> Your instructions: Within the records, which lines hold the string "circuits"? Report each one by copying it.

> Records:
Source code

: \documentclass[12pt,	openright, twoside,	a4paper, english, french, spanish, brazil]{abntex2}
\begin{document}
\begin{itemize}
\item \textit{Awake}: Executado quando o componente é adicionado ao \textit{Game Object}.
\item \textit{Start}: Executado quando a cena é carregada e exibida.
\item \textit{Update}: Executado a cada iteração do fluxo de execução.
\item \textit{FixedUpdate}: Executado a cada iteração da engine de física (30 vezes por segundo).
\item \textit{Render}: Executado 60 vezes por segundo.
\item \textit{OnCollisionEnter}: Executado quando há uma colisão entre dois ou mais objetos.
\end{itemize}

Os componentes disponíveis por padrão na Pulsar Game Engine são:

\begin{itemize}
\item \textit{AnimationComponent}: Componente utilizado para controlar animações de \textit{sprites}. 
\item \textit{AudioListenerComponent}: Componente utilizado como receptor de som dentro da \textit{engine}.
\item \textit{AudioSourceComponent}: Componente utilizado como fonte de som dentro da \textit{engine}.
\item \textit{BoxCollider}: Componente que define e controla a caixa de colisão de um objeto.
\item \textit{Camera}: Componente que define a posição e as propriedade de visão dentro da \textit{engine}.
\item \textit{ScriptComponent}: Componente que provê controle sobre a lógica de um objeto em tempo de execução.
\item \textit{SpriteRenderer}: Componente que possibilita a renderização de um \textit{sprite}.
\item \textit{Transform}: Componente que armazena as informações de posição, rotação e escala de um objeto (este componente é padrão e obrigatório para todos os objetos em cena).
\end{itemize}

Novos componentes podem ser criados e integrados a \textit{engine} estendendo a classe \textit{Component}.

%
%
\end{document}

---

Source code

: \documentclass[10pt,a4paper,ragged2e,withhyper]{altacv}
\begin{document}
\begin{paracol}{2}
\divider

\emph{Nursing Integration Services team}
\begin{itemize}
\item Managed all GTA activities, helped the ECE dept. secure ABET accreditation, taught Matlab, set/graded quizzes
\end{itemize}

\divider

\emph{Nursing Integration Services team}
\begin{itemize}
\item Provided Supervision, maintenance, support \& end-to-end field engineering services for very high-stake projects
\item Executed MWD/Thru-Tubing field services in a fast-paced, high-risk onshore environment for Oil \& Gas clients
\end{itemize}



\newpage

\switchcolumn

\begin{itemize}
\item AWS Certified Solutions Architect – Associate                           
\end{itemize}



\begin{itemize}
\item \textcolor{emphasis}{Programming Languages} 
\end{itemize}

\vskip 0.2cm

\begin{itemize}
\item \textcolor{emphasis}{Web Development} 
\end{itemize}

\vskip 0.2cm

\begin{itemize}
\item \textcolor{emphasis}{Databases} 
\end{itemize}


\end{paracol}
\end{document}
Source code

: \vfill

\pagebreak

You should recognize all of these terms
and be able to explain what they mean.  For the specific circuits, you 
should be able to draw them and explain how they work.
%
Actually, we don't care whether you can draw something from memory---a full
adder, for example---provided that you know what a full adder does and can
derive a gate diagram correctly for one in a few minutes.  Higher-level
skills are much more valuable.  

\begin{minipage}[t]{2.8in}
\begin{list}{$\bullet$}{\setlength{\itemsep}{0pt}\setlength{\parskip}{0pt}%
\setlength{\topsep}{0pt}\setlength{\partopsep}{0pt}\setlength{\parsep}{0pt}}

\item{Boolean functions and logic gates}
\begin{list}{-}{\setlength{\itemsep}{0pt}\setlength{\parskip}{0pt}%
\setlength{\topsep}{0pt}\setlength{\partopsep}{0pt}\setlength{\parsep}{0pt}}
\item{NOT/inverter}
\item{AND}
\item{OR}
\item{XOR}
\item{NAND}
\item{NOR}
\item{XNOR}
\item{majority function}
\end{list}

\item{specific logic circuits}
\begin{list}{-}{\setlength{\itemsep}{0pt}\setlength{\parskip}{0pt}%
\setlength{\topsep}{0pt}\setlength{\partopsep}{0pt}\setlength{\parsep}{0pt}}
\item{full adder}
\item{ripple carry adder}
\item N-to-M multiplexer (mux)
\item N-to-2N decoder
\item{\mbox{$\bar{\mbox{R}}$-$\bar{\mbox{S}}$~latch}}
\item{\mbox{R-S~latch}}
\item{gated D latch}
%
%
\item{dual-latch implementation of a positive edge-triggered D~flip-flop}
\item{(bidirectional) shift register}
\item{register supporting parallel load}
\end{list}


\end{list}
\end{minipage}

> Task answer:
and be able to explain what they mean.  For the specific circuits, you 
\item{specific logic circuits}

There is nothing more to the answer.